So this past week I found some great garage sales, and a plethora of treasures. I wanted to share just a couple this week...they are my SMALLEST finds of the week (don't laugh Mom, I know you are picturing my jam-packed Jeep last Thursday when I said I was NOT going to buy anything big!), but I think they are cool little treasures and of design interest.
The first is this neat salt and pepper dispenser from Whirley Industries, made in the 1950's. I call it a "dispenser" and not a "shaker," because it requires no shaking.
You hold this thing over your food, and if you want salt, you push the white button. If you want pepper, push the black button. Pushing the button releases a little plunger in the bottom, dispensing the seasoning of your choice. (on the far left you see me dispensing pepper. On the far right I've pulled out and turned the plungers to access the holes to refill it.)
Using Google's patent search, I entered the patent number on the bottom of the shaker, and found that the design patent was filed for in 1952.
Of course, it's still not really an improvement over the traditional "shaker" style with holes, because you can't see very well how much is coming out, and shaking is just a lot easier and quicker to spread salt or pepper over a larger area. But, I thought it was a fun concept and a great little piece of design history for the $0.50 cents I paid!
I also found these great napkin rings at the same sale. I've been wanting to get a nice set of napkin rings that were clean and modern, but of quality material, and I really liked these. They were originally asking $4 and had "slashed" their price tag to $2. I think they might be silver but not sure...you can see they have a little tarnishing to clean up. They are really nice and heavy.

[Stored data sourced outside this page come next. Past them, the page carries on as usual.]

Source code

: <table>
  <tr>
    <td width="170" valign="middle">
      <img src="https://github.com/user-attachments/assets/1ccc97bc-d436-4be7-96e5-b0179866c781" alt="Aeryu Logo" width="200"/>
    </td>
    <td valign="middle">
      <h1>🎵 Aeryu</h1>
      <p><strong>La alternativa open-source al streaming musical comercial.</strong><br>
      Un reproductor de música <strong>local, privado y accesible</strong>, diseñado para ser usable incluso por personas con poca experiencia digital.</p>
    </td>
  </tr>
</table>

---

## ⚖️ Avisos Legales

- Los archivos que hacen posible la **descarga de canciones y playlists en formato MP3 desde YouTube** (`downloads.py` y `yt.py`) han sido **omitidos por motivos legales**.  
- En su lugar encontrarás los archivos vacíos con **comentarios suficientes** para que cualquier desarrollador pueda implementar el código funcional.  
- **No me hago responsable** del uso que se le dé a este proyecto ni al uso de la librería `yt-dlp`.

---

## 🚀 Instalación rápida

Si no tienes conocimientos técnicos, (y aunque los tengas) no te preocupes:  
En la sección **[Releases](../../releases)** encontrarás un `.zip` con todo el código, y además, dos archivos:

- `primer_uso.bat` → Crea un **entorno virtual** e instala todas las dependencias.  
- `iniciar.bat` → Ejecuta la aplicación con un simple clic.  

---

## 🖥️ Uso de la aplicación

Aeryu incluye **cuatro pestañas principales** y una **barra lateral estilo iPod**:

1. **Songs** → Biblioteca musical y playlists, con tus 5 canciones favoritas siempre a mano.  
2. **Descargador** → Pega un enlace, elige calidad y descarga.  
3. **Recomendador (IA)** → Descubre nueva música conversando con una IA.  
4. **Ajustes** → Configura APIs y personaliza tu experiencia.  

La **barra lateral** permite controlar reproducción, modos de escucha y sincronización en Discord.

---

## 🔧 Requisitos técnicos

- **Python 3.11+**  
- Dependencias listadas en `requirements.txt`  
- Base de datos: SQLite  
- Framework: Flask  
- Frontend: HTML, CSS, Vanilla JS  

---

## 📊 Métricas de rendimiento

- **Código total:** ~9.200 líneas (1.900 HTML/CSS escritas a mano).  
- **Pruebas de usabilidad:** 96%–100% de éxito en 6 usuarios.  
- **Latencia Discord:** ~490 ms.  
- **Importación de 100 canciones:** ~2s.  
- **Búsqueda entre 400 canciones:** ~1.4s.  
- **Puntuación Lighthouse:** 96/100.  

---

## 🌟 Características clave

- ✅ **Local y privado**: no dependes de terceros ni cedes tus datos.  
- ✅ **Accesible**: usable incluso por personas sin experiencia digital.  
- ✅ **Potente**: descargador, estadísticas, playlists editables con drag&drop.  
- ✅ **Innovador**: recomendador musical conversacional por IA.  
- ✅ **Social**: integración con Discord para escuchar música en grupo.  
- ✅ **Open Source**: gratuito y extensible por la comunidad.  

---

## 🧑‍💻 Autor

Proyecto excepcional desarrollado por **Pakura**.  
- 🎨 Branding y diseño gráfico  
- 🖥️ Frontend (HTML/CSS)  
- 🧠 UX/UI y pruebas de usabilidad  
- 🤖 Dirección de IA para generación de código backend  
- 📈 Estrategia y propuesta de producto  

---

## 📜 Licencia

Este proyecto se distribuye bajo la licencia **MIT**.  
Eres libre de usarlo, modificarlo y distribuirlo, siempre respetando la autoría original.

Wait a minute...see how I made that connection..."nice" and "heavy?" I bet you've done that too when shopping for products. You pick something up, and if it feels heavy in your hands, you perceive it as being of high quality. As industrial designers, we call that "perceived value." It's when an element of the product's design, be it weight, material, color, texture, or any other factor, contributes to the consumer's viewpoint on whether the object is of great or little value. Yup, there's a name for it, and people out there designing stuff for you with that concept in mind. I've actually heard stories of products that sold for more money after simply adding in some weight. Interesting, huh?